Exercise #1: Sanity check using p_info
In this first exercise, we will introduce how to use basic pre-check tool called p_info on a real protein structure to confirm its compatibility with MCCE4. This exercise serves as a sanity check before running any pKₐ, Em, or microstate calculations.
We highly recommend to always run
p_infoon a new protein structure, since it allows you to:
- Implore if the protein file contents are compatible for an MCCE4 simulation
- Build intuition about what MCCE4 “sees” in your structure
- Identify potential problems before performing expensive calculations
- Recognize unsupported cofactors and nonstandard residue names
- Decide whether new topology files or residue renaming are required
What does p_info do?
p_info performs an textual analysis of the input PDB file and reports it’s compatibility with MCCE4. By running p_info, you can quickly identify common issues that often prevent MCCE calculations from running correctly, such as formatting problems, missing atoms, or unsupported residues.

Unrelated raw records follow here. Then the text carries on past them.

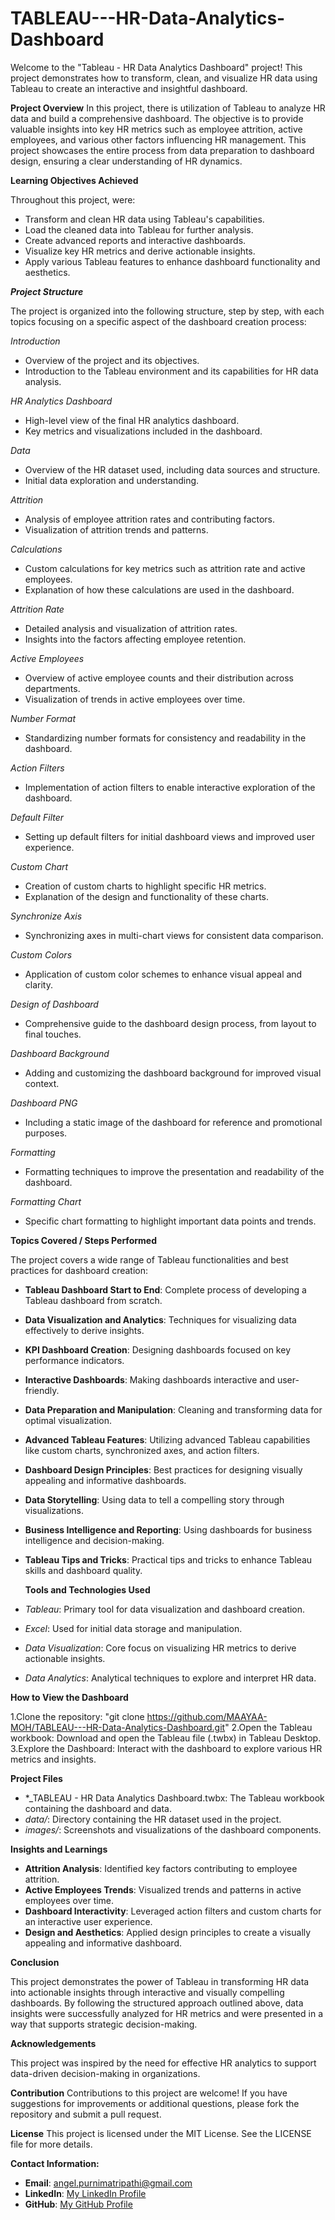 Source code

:# TABLEAU---HR-Data-Analytics-Dashboard

Welcome to the "Tableau - HR Data Analytics Dashboard" project! This project demonstrates how to transform, clean, and visualize HR data using Tableau to create an interactive and insightful dashboard.

**Project Overview**
In this project, there is utilization of Tableau to analyze HR data and build a comprehensive dashboard. The objective is to provide valuable insights into key HR metrics such as employee attrition, active employees, and various other factors influencing HR management. This project showcases the entire process from data preparation to dashboard design, ensuring a clear understanding of HR dynamics.

**Learning Objectives Achieved**

Throughout this project, were:

  * Transform and clean HR data using Tableau's capabilities.
  * Load the cleaned data into Tableau for further analysis.
  * Create advanced reports and interactive dashboards.
  * Visualize key HR metrics and derive actionable insights.
  * Apply various Tableau features to enhance dashboard functionality and aesthetics.

***Project Structure***

The project is organized into the following structure, step by step, with each topics focusing on a specific aspect of the dashboard creation process:

*_Introduction_*
  * Overview of the project and its objectives.
  * Introduction to the Tableau environment and its capabilities for HR data analysis.

*_HR Analytics Dashboard_* 
  * High-level view of the final HR analytics dashboard.
  * Key metrics and visualizations included in the dashboard.

*_Data_*
  * Overview of the HR dataset used, including data sources and structure.
  * Initial data exploration and understanding.

*_Attrition_*
  * Analysis of employee attrition rates and contributing factors.
  * Visualization of attrition trends and patterns.

*_Calculations_*
  * Custom calculations for key metrics such as attrition rate and active employees.
  * Explanation of how these calculations are used in the dashboard.

*_Attrition Rate_*
  * Detailed analysis and visualization of attrition rates.
  * Insights into the factors affecting employee retention.

*_Active Employees_*
  * Overview of active employee counts and their distribution across departments.
  * Visualization of trends in active employees over time.
    
*_Number Format_*
  * Standardizing number formats for consistency and readability in the dashboard.
    
*_Action Filters_*
  * Implementation of action filters to enable interactive exploration of the dashboard.
    
*_Default Filter_*
  * Setting up default filters for initial dashboard views and improved user experience.
    
*_Custom Chart_*
  * Creation of custom charts to highlight specific HR metrics.
  * Explanation of the design and functionality of these charts.
    
*_Synchronize Axis_*
  * Synchronizing axes in multi-chart views for consistent data comparison.

*_Custom Colors_*
  * Application of custom color schemes to enhance visual appeal and clarity.
    
*_Design of Dashboard_*
  * Comprehensive guide to the dashboard design process, from layout to final touches.
    
*_Dashboard Background_*
  * Adding and customizing the dashboard background for improved visual context.
    
*_Dashboard PNG_*
  * Including a static image of the dashboard for reference and promotional purposes.
    
*_Formatting_*
  * Formatting techniques to improve the presentation and readability of the dashboard.

*_Formatting Chart_*
  * Specific chart formatting to highlight important data points and trends.

**Topics Covered / Steps Performed**

The project covers a wide range of Tableau functionalities and best practices for dashboard creation:

  * **Tableau Dashboard Start to End**: Complete process of developing a Tableau dashboard from scratch.
    
  * **Data Visualization and Analytics**: Techniques for visualizing data effectively to derive insights.
    
  * **KPI Dashboard Creation**: Designing dashboards focused on key performance indicators.
    
  * **Interactive Dashboards**: Making dashboards interactive and user-friendly.
    
  * **Data Preparation and Manipulation**: Cleaning and transforming data for optimal visualization.
    
  * **Advanced Tableau Features**: Utilizing advanced Tableau capabilities like custom charts, synchronized 
                                   axes, and action filters.
    
  * **Dashboard Design Principles**: Best practices for designing visually appealing and informative 
                                     dashboards.
  * **Data Storytelling**: Using data to tell a compelling story through visualizations.
    
 * **Business Intelligence and Reporting**: Using dashboards for business intelligence and decision-making.
   
 * **Tableau Tips and Tricks**: Practical tips and tricks to enhance Tableau skills and dashboard quality.


   **Tools and Technologies Used**

  * *_Tableau_*: Primary tool for data visualization and dashboard creation.
  * *_Excel_*: Used for initial data storage and manipulation.
  * *_Data Visualization_*: Core focus on visualizing HR metrics to derive actionable insights.
  * *_Data Analytics_*: Analytical techniques to explore and interpret HR data.

**How to View the Dashboard**

   1.Clone the repository: "git clone https://github.com/MAAYAA-MOH/TABLEAU---HR-Data-Analytics-Dashboard.git"
   2.Open the Tableau workbook: Download and open the Tableau file (.twbx) in Tableau Desktop.
   3.Explore the Dashboard: Interact with the dashboard to explore various HR metrics and insights.

**Project Files**

  * *_TABLEAU - HR Data Analytics Dashboard.twbx: The Tableau workbook containing the dashboard and data.
  * *_data/_*: Directory containing the HR dataset used in the project.
  * *_images/_*: Screenshots and visualizations of the dashboard components.

**Insights and Learnings**

  * **Attrition Analysis**: Identified key factors contributing to employee attrition.
  * **Active Employees Trends**: Visualized trends and patterns in active employees over time.
  * **Dashboard Interactivity**: Leveraged action filters and custom charts for an interactive user 
                                 experience.
  * **Design and Aesthetics**: Applied design principles to create a visually appealing and informative 
                               dashboard. 

                             
**Conclusion**

This project demonstrates the power of Tableau in transforming HR data into actionable insights through interactive and visually compelling dashboards. By following the structured approach outlined above, data insights were successfully analyzed for HR metrics and were presented in a way that supports strategic decision-making.

**Acknowledgements**

This project was inspired by the need for effective HR analytics to support data-driven decision-making in organizations.

**Contribution**
Contributions to this project are welcome! If you have suggestions for improvements or additional questions, please fork the repository and submit a pull request.

**License**
This project is licensed under the MIT License. See the LICENSE file for more details.


**Contact Information:**

- **Email**: angel.purnimatripathi@gmail.com
- **LinkedIn**: [My LinkedIn Profile](https://www.linkedin.com/in/purnimatripathi1111/)
- **GitHub**: [My GitHub Profile](https://github.com/MAAYAA-MOH)



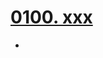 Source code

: # [0100. xxx](https://github.com/Tdahuyou/TNotes.react/tree/main/0100.%20xxx)

<!-- region:toc -->


- 

<!-- endregion:toc -->
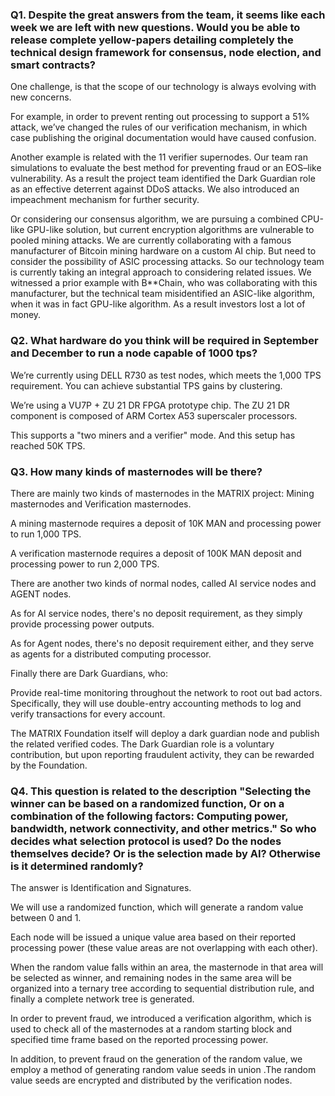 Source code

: ### Q1.  Despite the great answers from the team, it seems like each week we are left with new questions. Would you be able to release complete yellow-papers detailing completely the technical design framework for consensus, node election, and smart contracts?

One challenge, is that the scope of our technology is always evolving with new concerns. 

For example, in order to prevent renting out processing to support a 51% attack, we’ve changed the rules of our verification mechanism, in which case publishing the original documentation would have caused confusion.

Another example is related with the 11 verifier supernodes. Our team ran simulations to evaluate the best method for preventing fraud or an EOS–like vulnerability. As a result the project team identified the Dark Guardian role as an effective deterrent against DDoS attacks. We also introduced an impeachment mechanism for further security.

Or considering our consensus algorithm, we are pursuing a combined CPU-like GPU-like solution, but current encryption algorithms are vulnerable to pooled mining attacks. We are currently collaborating with a famous manufacturer of Bitcoin mining hardware on a custom AI chip. But need to consider the possibility of ASIC processing attacks. So our technology team is currently taking an integral approach to considering related issues. We witnessed a prior example with B**Chain, who was collaborating with this manufacturer, but the technical team misidentified an ASIC-like algorithm, when it was in fact GPU-like algorithm. As a result investors lost a lot of money.


### Q2. What hardware do you think will be required in September and December to run a node capable of 1000 tps?

We’re currently using DELL R730 as test nodes, which meets the 1,000 TPS requirement. You can achieve substantial TPS gains by clustering.
 
We’re using a VU7P + ZU 21 DR FPGA prototype chip. The ZU 21 DR component is composed of ARM Cortex A53 superscaler processors.

This supports a "two miners and a verifier" mode. And this setup has reached 50K TPS.

### Q3. How many kinds of masternodes will be there?

There are mainly two kinds of masternodes in the MATRIX project: Mining masternodes and Verification masternodes.

A mining masternode requires a deposit of 10K MAN and processing power to run 1,000 TPS.

A verification masternode requires a deposit of 100K MAN deposit and processing power to run 2,000 TPS.

There are another two kinds of normal nodes, called AI service nodes and AGENT nodes. 

As for AI service nodes, there's no deposit requirement, as they simply provide processing power outputs.

As for Agent nodes, there's no deposit requirement either, and they serve as agents for a distributed computing processor.

Finally there are Dark Guardians, who:

Provide real-time monitoring throughout the network to root out bad actors. Specifically, they will use double-entry accounting methods to log and verify transactions for every account.

The MATRIX Foundation itself will deploy a dark guardian node and publish the related verified codes.
The Dark Guardian role is a voluntary contribution, but upon reporting fraudulent activity, they can be rewarded by the Foundation.

### Q4. This question is related to the description "Selecting the winner can be based on a randomized function, Or on a combination of the following factors: Computing power, bandwidth, network connectivity, and other metrics." So who decides what selection protocol is used? Do the nodes themselves decide? Or is the selection made by AI? Otherwise is it determined randomly?

The answer is Identification and Signatures.

We will use a randomized function, which will generate a random value between 0 and 1.

Each node will be issued a unique value area based on their reported processing power (these value areas are not overlapping with each other).

When the random value falls within an area, the masternode in that area will be selected as winner, and remaining nodes in the same area will be organized into a ternary tree according to sequential distribution rule, and finally a complete network tree is generated. 

In order to prevent fraud, we introduced a verification algorithm, which is used to check all of the masternodes at a random starting block and specified time frame based on the reported processing power.

In addition, to prevent fraud on the generation of the random value, we employ a method of generating random value seeds in union .The random value seeds are encrypted and distributed by the verification nodes. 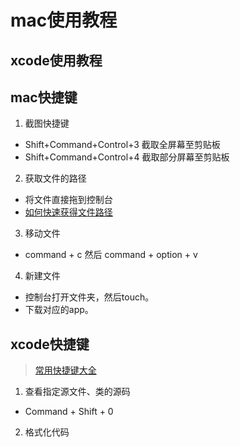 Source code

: # mac使用教程

## xcode使用教程

## mac快捷键
1. 截图快捷键
- Shift+Command+Control+3 截取全屏幕至剪贴板
- Shift+Command+Control+4 截取部分屏幕至剪贴板

2. 获取文件的路径
- 将文件直接拖到控制台
- [如何快速获得文件路径](https://jingyan.baidu.com/article/380abd0a12007b1d91192c5e.html)

3. 移动文件
- command + c  然后 command + option + v

4. 新建文件
- 控制台打开文件夹，然后touch。
- 下载对应的app。

## xcode快捷键
>[常用快捷键大全](https://www.cnblogs.com/jys509/p/4358950.html)

1. 查看指定源文件、类的源码
- Command + Shift + 0

2. 格式化代码
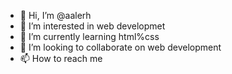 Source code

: - 👋 Hi, I’m @aalerh
- 👀 I’m interested in web developmet
- 🌱 I’m currently learning html%css
- 💞️ I’m looking to collaborate on web development 
- 📫 How to reach me 

<!---
aalerh/aalerh is a ✨ special ✨ repository because its `README.md` (this file) appears on your GitHub profile.
You can click the Preview link to take a look at your changes.
--->
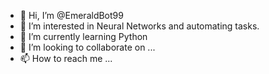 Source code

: - 👋 Hi, I’m @EmeraldBot99
- 👀 I’m interested in Neural Networks and automating tasks.
- 🌱 I’m currently learning Python
- 💞️ I’m looking to collaborate on ...
- 📫 How to reach me ...

<!---
EmeraldBot99/EmeraldBot99 is a ✨ special ✨ repository because its `README.md` (this file) appears on your GitHub profile.
You can click the Preview link to take a look at your changes.
--->
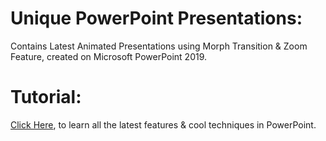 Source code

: # Unique PowerPoint Presentations:
Contains Latest Animated Presentations using Morph Transition &amp; Zoom Feature, created on Microsoft PowerPoint 2019.
# Tutorial:
[Click Here](https://www.youtube.com/channel/UCaEPKLsvtAZBtGtG5ZKwVWg), to learn all the latest features & cool techniques in PowerPoint.
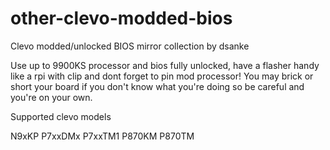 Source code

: # other-clevo-modded-bios
Clevo modded/unlocked BIOS mirror collection by dsanke

Use up to 9900KS processor and bios fully unlocked, have a flasher handy like a rpi with clip and dont forget to pin mod processor!
You may brick or short your board if you don't know what you're doing so be careful and you're on your own.

Supported clevo models

N9xKP
P7xxDMx
P7xxTM1
P870KM
P870TM
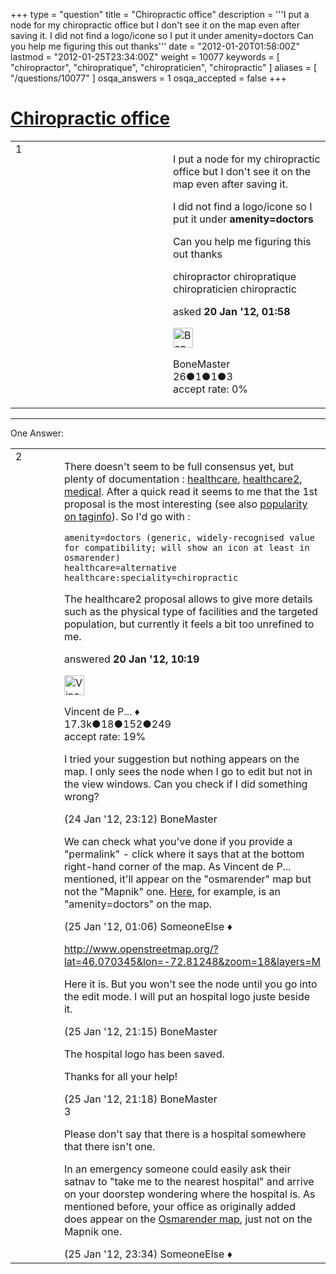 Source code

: +++
type = "question"
title = "Chiropractic office"
description = '''I put a node for my chiropractic office but I don&#x27;t see it on the map even after saving it. I did not find a logo/icone so I put it under amenity=doctors Can you help me figuring this out thanks'''
date = "2012-01-20T01:58:00Z"
lastmod = "2012-01-25T23:34:00Z"
weight = 10077
keywords = [ "chiropractor", "chiropratique", "chiropraticien", "chiropractic" ]
aliases = [ "/questions/10077" ]
osqa_answers = 1
osqa_accepted = false
+++

<div class="headNormal">

# [Chiropractic office](/questions/10077/chiropractic-office)

</div>

<div id="main-body">

<div id="askform">

<table id="question-table" style="width:100%;">
<colgroup>
<col style="width: 50%" />
<col style="width: 50%" />
</colgroup>
<tbody>
<tr>
<td style="width: 30px; vertical-align: top"><div class="vote-buttons">
<span id="post-10077-upvote" class="ajax-command post-vote up" rel="nofollow" title="I like this post (click again to cancel)"> </span>
<div id="post-10077-score" class="post-score" title="current number of votes">
1
</div>
<span id="post-10077-downvote" class="ajax-command post-vote down" rel="nofollow" title="I dont like this post (click again to cancel)"> </span> <span id="favorite-mark" class="ajax-command favorite-mark" rel="nofollow" title="mark/unmark this question as favorite (click again to cancel)"> </span>
<div id="favorite-count" class="favorite-count">
&#10;</div>
</div></td>
<td><div id="item-right">
<div class="question-body">
<p>I put a node for my chiropractic office but I don't see it on the map even after saving it.</p>
<p>I did not find a logo/icone so I put it under <strong>amenity=doctors</strong></p>
<p>Can you help me figuring this out thanks</p>
</div>
<div id="question-tags" class="tags-container tags">
<span class="post-tag tag-link-chiropractor" rel="tag" title="see questions tagged &#39;chiropractor&#39;">chiropractor</span> <span class="post-tag tag-link-chiropratique" rel="tag" title="see questions tagged &#39;chiropratique&#39;">chiropratique</span> <span class="post-tag tag-link-chiropraticien" rel="tag" title="see questions tagged &#39;chiropraticien&#39;">chiropraticien</span> <span class="post-tag tag-link-chiropractic" rel="tag" title="see questions tagged &#39;chiropractic&#39;">chiropractic</span>
</div>
<div id="question-controls" class="post-controls">
&#10;</div>
<div class="post-update-info-container">
<div class="post-update-info post-update-info-user">
<p>asked <strong>20 Jan '12, 01:58</strong></p>
<img src="https://secure.gravatar.com/avatar/3484c447b805089613b98577733ad55e?s=32&amp;d=identicon&amp;r=g" class="gravatar" width="32" height="32" alt="BoneMaster&#39;s gravatar image" />
<p><span>BoneMaster</span><br />
<span class="score" title="26 reputation points">26</span><span title="1 badges"><span class="badge1">●</span><span class="badgecount">1</span></span><span title="1 badges"><span class="silver">●</span><span class="badgecount">1</span></span><span title="3 badges"><span class="bronze">●</span><span class="badgecount">3</span></span><br />
<span class="accept_rate" title="Rate of the user&#39;s accepted answers">accept rate:</span> <span title="BoneMaster has no accepted answers">0%</span></p>
</div>
</div>
<div id="comments-container-10077" class="comments-container">
&#10;</div>
<div id="comment-tools-10077" class="comment-tools">
&#10;</div>
<div class="clear">
&#10;</div>
<div id="comment-10077-form-container" class="comment-form-container">
&#10;</div>
<div class="clear">
&#10;</div>
</div></td>
</tr>
</tbody>
</table>

------------------------------------------------------------------------

<div class="tabBar">

<span id="sort-top"></span>

<div class="headQuestions">

One Answer:

</div>

</div>

<span id="10096"></span>

<div id="answer-container-10096" class="answer">

<table style="width:100%;">
<colgroup>
<col style="width: 50%" />
<col style="width: 50%" />
</colgroup>
<tbody>
<tr>
<td style="width: 30px; vertical-align: top"><div class="vote-buttons">
<span id="post-10096-upvote" class="ajax-command post-vote up" rel="nofollow" title="I like this post (click again to cancel)"> </span>
<div id="post-10096-score" class="post-score" title="current number of votes">
2
</div>
<span id="post-10096-downvote" class="ajax-command post-vote down" rel="nofollow" title="I dont like this post (click again to cancel)"> </span>
</div></td>
<td><div class="item-right">
<div class="answer-body">
<p>There doesn't seem to be full consensus yet, but plenty of documentation : <a href="http://wiki.openstreetmap.org/wiki/Proposed_features/Healthcare">healthcare</a>, <a href="http://wiki.openstreetmap.org/wiki/Proposed_features/Healthcare_2.0">healthcare2</a>, <a href="http://wiki.openstreetmap.org/wiki/Proposed_features/Medical">medical</a>. After a quick read it seems to me that the 1st proposal is the most interesting (see also <a href="http://taginfo.openstreetmap.org/search?q=healthcare#keys">popularity on taginfo</a>). So I'd go with :</p>
<pre><code>amenity=doctors (generic, widely-recognised value for compatibility; will show an icon at least in osmarender)
healthcare=alternative
healthcare:speciality=chiropractic</code></pre>
<p>The healthcare2 proposal allows to give more details such as the physical type of facilities and the targeted population, but currently it feels a bit too unrefined to me.</p>
</div>
<div class="answer-controls post-controls">
&#10;</div>
<div class="post-update-info-container">
<div class="post-update-info post-update-info-user">
<p>answered <strong>20 Jan '12, 10:19</strong></p>
<img src="https://secure.gravatar.com/avatar/d20f86db9a6f03cb070e9fbaaf0b7228?s=32&amp;d=identicon&amp;r=g" class="gravatar" width="32" height="32" alt="Vincent%20de%20Phily&#39;s gravatar image" />
<p><span>Vincent de P... ♦</span><br />
<span class="score" title="17304 reputation points"><span>17.3k</span></span><span title="18 badges"><span class="badge1">●</span><span class="badgecount">18</span></span><span title="152 badges"><span class="silver">●</span><span class="badgecount">152</span></span><span title="249 badges"><span class="bronze">●</span><span class="badgecount">249</span></span><br />
<span class="accept_rate" title="Rate of the user&#39;s accepted answers">accept rate:</span> <span title="Vincent de Phily has 64 accepted answers">19%</span></p>
</div>
</div>
<div id="comments-container-10096" class="comments-container">
<span id="10198"></span>
<div id="comment-10198" class="comment">
<div id="post-10198-score" class="comment-score">
&#10;</div>
<div class="comment-text">
<p>I tried your suggestion but nothing appears on the map. I only sees the node when I go to edit but not in the view windows. Can you check if I did something wrong?</p>
</div>
<div id="comment-10198-info" class="comment-info">
<span class="comment-age">(24 Jan '12, 23:12)</span> <span class="comment-user userinfo">BoneMaster</span>
</div>
</div>
<span id="10199"></span>
<div id="comment-10199" class="comment">
<div id="post-10199-score" class="comment-score">
&#10;</div>
<div class="comment-text">
<p>We can check what you've done if you provide a "permalink" - click where it says that at the bottom right-hand corner of the map. As Vincent de P... mentioned, it'll appear on the "osmarender" map but not the "Mapnik" one. <a href="http://www.openstreetmap.org/?lat=53.99836&amp;lon=-1.05759&amp;zoom=17&amp;layers=O">Here</a>, for example, is an "amenity=doctors" on the map.</p>
</div>
<div id="comment-10199-info" class="comment-info">
<span class="comment-age">(25 Jan '12, 01:06)</span> <span class="comment-user userinfo">SomeoneElse ♦</span>
</div>
</div>
<span id="10219"></span>
<div id="comment-10219" class="comment">
<div id="post-10219-score" class="comment-score">
&#10;</div>
<div class="comment-text">
<p><a href="http://www.openstreetmap.org/?lat=46.070345&amp;lon=-72.81248&amp;zoom=18&amp;layers=M">http://www.openstreetmap.org/?lat=46.070345&amp;lon=-72.81248&amp;zoom=18&amp;layers=M</a></p>
<p>Here it is. But you won't see the node until you go into the edit mode. I will put an hospital logo juste beside it.</p>
</div>
<div id="comment-10219-info" class="comment-info">
<span class="comment-age">(25 Jan '12, 21:15)</span> <span class="comment-user userinfo">BoneMaster</span>
</div>
</div>
<span id="10220"></span>
<div id="comment-10220" class="comment">
<div id="post-10220-score" class="comment-score">
&#10;</div>
<div class="comment-text">
<p>The hospital logo has been saved.</p>
<p>Thanks for all your help!</p>
</div>
<div id="comment-10220-info" class="comment-info">
<span class="comment-age">(25 Jan '12, 21:18)</span> <span class="comment-user userinfo">BoneMaster</span>
</div>
</div>
<span id="10225"></span>
<div id="comment-10225" class="comment">
<div id="post-10225-score" class="comment-score">
3
</div>
<div class="comment-text">
<p>Please don't say that there is a hospital somewhere that there isn't one.<br />
</p>
<p>In an emergency someone could easily ask their satnav to "take me to the nearest hospital" and arrive on your doorstep wondering where the hospital is. As mentioned before, your office as originally added does appear on the <a href="http://www.openstreetmap.org/?lat=46.06942&amp;lon=-72.8122&amp;zoom=17&amp;layers=O">Osmarender map</a>, just not on the Mapnik one.</p>
</div>
<div id="comment-10225-info" class="comment-info">
<span class="comment-age">(25 Jan '12, 23:34)</span> <span class="comment-user userinfo">SomeoneElse ♦</span>
</div>
</div>
</div>
<div id="comment-tools-10096" class="comment-tools">
&#10;</div>
<div class="clear">
&#10;</div>
<div id="comment-10096-form-container" class="comment-form-container">
&#10;</div>
<div class="clear">
&#10;</div>
</div></td>
</tr>
</tbody>
</table>

</div>

<div class="paginator-container-left">

</div>

</div>

</div>

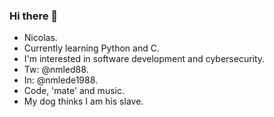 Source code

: ### Hi there 👋

- Nicolas. 
- Currently learning Python and C.
- I'm interested in software development and cybersecurity. 
- Tw: @nmled88.
- In: @nmlede1988.
- Code, 'mate' and music.
- My dog thinks I am his slave. 
<!--
**nmlede/nmlede** is a ✨ _special_ ✨ repository because its `README.md` (this file) appears on your GitHub profile.

Here are some ideas to get you started:

- 🔭 I’m currently working on ...
- 🌱 I’m currently learning 
- 👯 I’m looking to collaborate on ...
- 🤔 I’m looking for help with ...
- 💬 Ask me about ...
- 📫 How to reach me: ...
- 😄 Pronouns: ...
- ⚡ Fun fact: ...
-->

Specifically, p_info helps you:
✅ Verify that the PDB format is readable and compatible for an MCCE4 simulation
🔍 Identify recognized vs. unrecognized residues
🧪 Detect missing atoms, unusual naming conventions, or nonstandard residues
⚡ Check for charge-bearing residues relevant to pKₐ and Em calculations
💧 Summarize waters, ligands, and cofactors present in the structure
0. Pre-requisite:
Ensure you have the conda environment for mc4 activated.
conda activate mc4
1. Prepare the Inputs
Enter the working directory for the first exercise:
cd mcce_workflows
mkdir ex1; cd ex1
Download the PDB file for 1B2V:
getpdb 1b2v
A successful download should display the following message:
[ INFO ] Download completed: 1b2v.pdb
2. Run p_info
p_infoprovides a count of amino acids by type and chain, ligand counts, and whether topology files are present for relevant ligands.p_infowill run step 1 and create a file called “run1.log” as part of its functionality.
p_info 1b2v.pdb
3. Examine the screen output:
On a first run, the screen should display the following:
p_info requires 1b2v.pdb,its associated run1.log, and step1_out.pdbin the current directory.
Running step1.py...
Number of amino acids in the protein: 173
This is a small sized protein. It will run quickly.
Number of ligands in the protein: 4
We have topology files for these ligands:
TPLFOUND: {'PAA', '_CA', 'PDD', 'HEM'}
For more detailed analysis of the protein, look in p_info.log.